Available records
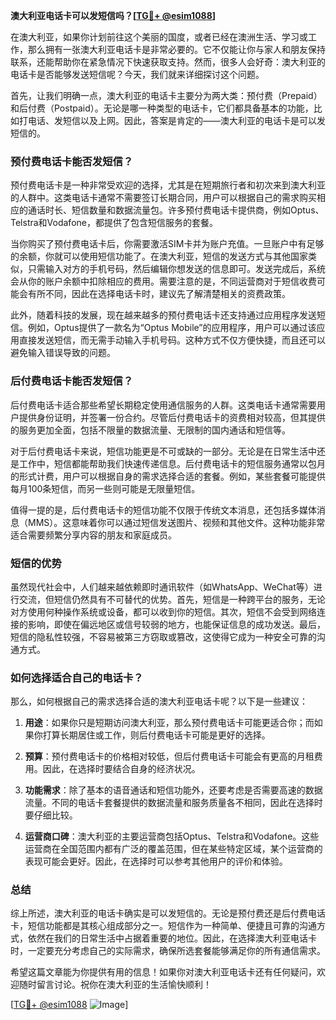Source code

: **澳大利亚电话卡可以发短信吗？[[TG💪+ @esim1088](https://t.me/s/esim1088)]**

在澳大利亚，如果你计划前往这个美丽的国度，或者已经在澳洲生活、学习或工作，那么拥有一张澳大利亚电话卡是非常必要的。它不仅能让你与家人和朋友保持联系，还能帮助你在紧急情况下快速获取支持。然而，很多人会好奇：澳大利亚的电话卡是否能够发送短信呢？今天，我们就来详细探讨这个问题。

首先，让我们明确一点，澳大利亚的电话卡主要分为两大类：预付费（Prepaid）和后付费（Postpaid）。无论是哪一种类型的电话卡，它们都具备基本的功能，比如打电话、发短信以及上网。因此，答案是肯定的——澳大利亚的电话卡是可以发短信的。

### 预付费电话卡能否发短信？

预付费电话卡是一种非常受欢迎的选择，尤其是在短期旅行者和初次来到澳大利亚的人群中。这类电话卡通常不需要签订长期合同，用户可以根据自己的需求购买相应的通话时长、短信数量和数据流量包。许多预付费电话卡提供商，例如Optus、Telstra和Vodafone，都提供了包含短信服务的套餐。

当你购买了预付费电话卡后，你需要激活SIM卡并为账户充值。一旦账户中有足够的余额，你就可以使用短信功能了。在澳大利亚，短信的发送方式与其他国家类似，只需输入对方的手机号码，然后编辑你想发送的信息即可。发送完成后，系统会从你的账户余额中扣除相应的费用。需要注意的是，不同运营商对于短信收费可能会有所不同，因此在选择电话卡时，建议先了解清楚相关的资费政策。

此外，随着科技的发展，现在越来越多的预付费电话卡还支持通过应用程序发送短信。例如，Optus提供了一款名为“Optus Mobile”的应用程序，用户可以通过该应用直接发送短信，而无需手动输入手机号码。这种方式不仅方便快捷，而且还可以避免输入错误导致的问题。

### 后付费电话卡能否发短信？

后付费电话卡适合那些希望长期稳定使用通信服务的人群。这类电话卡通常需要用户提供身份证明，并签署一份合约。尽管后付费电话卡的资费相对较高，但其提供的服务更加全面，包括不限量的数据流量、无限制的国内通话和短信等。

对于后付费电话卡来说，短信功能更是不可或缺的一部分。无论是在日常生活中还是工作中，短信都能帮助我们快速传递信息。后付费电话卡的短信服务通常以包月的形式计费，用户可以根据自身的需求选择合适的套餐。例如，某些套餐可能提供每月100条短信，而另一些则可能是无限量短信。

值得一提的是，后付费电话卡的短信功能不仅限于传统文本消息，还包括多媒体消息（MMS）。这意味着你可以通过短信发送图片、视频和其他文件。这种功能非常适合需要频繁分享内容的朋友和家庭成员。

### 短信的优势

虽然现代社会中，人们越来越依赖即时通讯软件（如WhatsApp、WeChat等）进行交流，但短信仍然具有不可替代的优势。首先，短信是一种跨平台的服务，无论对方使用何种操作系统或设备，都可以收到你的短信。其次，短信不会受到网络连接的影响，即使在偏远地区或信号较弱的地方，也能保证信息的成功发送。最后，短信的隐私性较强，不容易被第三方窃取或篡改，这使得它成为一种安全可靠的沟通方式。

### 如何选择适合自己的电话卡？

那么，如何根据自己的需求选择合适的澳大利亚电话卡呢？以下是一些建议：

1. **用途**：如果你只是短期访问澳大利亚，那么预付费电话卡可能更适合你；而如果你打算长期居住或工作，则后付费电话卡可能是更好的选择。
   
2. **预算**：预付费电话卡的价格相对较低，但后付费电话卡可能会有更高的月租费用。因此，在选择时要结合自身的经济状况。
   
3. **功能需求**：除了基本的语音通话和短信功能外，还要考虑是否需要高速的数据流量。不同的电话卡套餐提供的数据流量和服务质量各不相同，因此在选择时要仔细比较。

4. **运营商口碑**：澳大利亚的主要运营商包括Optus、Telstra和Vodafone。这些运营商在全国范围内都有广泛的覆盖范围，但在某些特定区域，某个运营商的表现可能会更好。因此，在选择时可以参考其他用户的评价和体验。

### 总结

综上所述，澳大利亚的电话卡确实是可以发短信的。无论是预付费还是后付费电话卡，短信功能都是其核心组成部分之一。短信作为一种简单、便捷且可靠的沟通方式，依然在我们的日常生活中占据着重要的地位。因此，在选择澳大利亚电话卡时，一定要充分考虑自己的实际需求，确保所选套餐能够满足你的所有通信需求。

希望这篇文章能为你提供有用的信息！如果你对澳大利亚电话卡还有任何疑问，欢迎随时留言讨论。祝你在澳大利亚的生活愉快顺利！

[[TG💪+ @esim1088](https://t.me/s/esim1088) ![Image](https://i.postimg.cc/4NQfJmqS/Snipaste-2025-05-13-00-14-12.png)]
...
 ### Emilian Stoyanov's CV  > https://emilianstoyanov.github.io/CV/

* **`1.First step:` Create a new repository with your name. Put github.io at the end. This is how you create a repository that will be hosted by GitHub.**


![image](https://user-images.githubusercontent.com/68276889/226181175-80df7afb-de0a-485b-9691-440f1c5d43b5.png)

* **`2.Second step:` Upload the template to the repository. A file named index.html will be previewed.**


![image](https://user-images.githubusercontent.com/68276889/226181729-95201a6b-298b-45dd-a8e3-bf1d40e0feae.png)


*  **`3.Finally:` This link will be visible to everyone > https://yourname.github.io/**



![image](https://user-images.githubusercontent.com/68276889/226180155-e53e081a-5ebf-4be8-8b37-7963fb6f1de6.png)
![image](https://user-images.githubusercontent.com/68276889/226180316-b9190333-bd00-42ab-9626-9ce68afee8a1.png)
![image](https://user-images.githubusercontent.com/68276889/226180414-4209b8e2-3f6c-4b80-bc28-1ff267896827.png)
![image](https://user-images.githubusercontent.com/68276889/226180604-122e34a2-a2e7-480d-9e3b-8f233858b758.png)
...
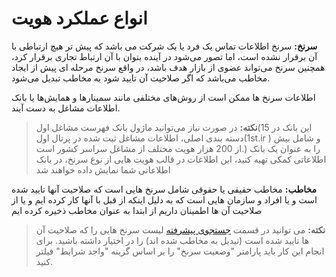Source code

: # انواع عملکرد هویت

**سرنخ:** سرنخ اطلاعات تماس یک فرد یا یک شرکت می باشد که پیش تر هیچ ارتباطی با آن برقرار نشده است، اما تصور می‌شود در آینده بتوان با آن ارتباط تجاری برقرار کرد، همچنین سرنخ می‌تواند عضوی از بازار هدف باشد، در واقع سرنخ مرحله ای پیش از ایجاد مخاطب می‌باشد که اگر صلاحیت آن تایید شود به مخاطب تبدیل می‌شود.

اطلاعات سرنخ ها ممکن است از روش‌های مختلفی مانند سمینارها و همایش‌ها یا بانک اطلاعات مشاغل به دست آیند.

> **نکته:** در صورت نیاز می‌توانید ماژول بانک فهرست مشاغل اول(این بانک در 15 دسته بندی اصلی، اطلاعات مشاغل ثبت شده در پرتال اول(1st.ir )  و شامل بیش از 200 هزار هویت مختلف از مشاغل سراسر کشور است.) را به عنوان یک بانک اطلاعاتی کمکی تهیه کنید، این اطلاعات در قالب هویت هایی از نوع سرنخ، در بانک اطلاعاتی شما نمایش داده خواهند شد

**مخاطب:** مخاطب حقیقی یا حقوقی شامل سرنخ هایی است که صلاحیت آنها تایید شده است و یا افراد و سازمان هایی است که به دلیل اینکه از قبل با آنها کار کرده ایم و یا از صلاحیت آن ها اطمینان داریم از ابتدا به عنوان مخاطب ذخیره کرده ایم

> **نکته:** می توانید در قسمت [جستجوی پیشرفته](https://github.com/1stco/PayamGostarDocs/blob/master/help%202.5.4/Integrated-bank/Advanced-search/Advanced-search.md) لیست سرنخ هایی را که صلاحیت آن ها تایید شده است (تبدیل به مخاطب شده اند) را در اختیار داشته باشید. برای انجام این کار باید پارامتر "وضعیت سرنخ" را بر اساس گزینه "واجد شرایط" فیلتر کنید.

Task directions
Please show the lines in the entries above that hold the string "images".

Solution
![image](https://user-images.githubusercontent.com/68276889/226181175-80df7afb-de0a-485b-9691-440f1c5d43b5.png)
![image](https://user-images.githubusercontent.com/68276889/226181729-95201a6b-298b-45dd-a8e3-bf1d40e0feae.png)
![image](https://user-images.githubusercontent.com/68276889/226180155-e53e081a-5ebf-4be8-8b37-7963fb6f1de6.png)
![image](https://user-images.githubusercontent.com/68276889/226180316-b9190333-bd00-42ab-9626-9ce68afee8a1.png)
![image](https://user-images.githubusercontent.com/68276889/226180414-4209b8e2-3f6c-4b80-bc28-1ff267896827.png)
![image](https://user-images.githubusercontent.com/68276889/226180604-122e34a2-a2e7-480d-9e3b-8f233858b758.png)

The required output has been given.